Aussi paradoxal voire anormal que cela peut paraître, la Chine veut rester “pays pauvre“, dans la classification de la Banque mondiale et de l’ONU. C’est anormal, dans le sens où les pays du monde préfèrent le vocable “pays développé“ en lieu et place de “pays sous-développé“.

Au passage du reste, on rappellera la bataille des pays dits “sous-développés“ essentiellement africains, dans les années 70’ du siècle dernier, pour supprimer ce qualificatif qu’ils jugeaient alors “dégradant“ et “vilain“.

Pour le cas de la Chine, les Américains –encore eux- ont perçu ce stratagème de l’Empire du Milieu. En effet, il y a quelques jours, « la Chambre des représentants des Etats-Unis a adopté, à l’unanimité, une loi visant à priver la Chine de son statut de pays en voie de développement ». C’est ce que rapporte France24, dans un article titré « Pourquoi les Etats-Unis veulent élever la Chine au rang de pays développé ».

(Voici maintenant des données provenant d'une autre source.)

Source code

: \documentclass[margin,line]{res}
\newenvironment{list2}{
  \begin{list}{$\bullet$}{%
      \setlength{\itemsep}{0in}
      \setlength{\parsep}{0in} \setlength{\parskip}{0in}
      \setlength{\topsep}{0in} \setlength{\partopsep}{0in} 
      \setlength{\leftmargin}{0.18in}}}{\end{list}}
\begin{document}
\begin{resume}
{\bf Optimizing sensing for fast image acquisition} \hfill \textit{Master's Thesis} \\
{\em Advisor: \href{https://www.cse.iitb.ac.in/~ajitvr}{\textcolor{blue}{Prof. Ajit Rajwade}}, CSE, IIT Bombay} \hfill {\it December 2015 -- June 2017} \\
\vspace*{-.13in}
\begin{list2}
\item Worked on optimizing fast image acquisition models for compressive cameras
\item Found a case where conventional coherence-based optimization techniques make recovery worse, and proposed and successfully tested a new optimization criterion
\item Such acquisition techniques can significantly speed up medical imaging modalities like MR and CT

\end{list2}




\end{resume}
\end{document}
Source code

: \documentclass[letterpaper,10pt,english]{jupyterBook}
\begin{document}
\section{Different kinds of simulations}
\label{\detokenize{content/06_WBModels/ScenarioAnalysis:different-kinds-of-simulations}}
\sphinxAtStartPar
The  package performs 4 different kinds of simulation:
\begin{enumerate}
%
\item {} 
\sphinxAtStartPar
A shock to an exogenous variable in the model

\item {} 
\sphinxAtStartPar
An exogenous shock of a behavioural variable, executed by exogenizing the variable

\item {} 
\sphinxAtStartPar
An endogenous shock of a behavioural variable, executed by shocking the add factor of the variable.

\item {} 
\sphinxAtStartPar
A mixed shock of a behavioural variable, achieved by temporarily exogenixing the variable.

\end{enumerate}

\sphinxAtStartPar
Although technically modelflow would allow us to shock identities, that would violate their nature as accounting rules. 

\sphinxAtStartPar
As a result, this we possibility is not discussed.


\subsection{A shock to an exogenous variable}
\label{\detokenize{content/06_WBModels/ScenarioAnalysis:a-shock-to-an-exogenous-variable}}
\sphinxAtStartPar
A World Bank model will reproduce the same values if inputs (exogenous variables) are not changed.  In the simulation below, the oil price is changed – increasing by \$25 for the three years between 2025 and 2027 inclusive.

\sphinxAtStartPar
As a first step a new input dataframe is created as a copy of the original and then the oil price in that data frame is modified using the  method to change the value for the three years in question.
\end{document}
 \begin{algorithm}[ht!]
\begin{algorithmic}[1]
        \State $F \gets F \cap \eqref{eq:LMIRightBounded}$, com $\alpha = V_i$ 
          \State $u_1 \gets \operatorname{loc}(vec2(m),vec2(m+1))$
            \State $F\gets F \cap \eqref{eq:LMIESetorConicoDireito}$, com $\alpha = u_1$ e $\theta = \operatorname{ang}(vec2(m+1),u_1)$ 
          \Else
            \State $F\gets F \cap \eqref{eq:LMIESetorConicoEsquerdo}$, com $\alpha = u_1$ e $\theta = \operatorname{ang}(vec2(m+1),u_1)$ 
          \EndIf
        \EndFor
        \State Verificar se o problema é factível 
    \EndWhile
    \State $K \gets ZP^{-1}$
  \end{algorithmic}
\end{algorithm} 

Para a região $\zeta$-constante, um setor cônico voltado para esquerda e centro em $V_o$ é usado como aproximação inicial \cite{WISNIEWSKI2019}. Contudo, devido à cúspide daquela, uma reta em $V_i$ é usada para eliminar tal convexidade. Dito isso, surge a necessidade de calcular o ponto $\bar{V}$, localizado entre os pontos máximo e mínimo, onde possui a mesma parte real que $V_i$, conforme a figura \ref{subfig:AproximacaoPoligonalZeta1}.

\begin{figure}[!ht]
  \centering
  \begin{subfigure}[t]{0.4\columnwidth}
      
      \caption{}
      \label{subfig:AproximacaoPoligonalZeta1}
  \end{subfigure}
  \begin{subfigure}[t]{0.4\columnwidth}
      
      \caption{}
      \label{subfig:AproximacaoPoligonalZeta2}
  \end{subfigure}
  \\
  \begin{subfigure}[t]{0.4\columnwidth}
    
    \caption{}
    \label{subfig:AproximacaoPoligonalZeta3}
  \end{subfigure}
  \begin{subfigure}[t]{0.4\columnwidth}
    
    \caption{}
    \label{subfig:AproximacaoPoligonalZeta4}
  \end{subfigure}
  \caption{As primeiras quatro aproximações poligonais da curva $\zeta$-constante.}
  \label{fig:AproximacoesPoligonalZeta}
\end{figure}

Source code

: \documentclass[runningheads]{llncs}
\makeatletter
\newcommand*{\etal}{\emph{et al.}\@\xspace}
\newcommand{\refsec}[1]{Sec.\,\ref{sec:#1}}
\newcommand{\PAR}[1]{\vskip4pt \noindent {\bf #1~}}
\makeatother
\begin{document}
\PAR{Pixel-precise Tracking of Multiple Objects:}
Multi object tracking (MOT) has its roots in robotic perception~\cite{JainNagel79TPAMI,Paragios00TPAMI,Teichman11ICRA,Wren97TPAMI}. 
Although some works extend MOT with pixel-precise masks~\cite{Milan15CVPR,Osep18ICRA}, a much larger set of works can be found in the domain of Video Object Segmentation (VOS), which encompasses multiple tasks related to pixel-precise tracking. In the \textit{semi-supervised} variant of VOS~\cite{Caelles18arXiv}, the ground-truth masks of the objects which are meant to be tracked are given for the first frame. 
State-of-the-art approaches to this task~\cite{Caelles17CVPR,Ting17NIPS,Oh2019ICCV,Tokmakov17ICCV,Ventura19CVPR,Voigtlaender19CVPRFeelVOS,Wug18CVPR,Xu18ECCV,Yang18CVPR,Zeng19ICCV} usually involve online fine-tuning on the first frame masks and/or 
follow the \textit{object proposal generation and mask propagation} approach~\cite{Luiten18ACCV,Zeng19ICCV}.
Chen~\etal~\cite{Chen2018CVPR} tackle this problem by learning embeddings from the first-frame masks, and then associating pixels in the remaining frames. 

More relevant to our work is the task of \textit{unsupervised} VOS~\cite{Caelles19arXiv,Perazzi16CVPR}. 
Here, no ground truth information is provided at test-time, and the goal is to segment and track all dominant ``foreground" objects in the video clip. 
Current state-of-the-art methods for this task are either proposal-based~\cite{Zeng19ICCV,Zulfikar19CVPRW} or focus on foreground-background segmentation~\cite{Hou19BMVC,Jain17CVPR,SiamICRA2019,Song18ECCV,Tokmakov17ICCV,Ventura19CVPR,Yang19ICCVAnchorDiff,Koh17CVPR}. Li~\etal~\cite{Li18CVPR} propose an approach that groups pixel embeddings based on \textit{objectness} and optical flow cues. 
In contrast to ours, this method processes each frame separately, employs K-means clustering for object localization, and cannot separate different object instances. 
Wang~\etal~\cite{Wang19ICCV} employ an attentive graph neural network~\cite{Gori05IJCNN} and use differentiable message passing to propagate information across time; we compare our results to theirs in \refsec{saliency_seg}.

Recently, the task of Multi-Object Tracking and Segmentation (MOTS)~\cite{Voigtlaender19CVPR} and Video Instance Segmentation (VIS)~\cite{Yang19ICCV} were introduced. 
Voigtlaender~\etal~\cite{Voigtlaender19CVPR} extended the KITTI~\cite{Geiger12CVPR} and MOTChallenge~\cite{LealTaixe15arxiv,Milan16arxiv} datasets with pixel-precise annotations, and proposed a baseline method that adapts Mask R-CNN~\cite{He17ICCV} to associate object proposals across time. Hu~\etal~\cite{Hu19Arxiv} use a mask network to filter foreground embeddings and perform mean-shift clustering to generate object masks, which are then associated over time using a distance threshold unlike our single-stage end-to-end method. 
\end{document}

“PRC Is Not a Developing Country” (la République populaire de Chine n’est pas un pays en voie de développement), est le nom de la cette loi qui se trouve désormais sur le bureau de la commission des Affaires étrangères du Sénat.

Bien en tendu, cela est loin de plaire aux Chinois. Bizarre non! En effet, un article du China Daily (organe de presse officiel du Parti communiste chinois, cela dit en passant), publié le 3 avril 2023, indique que « c’est un nouvel exemple de la volonté américaine de contenir économiquement, politiquement et diplomatiquement la Chine ».

Le South China Morning Post, quotidien hongkongais considéré pourtant plus indépendant, abonde dans la même direction : « cela va être interprété comme une ruse américaine pour étouffer le développement chinois ».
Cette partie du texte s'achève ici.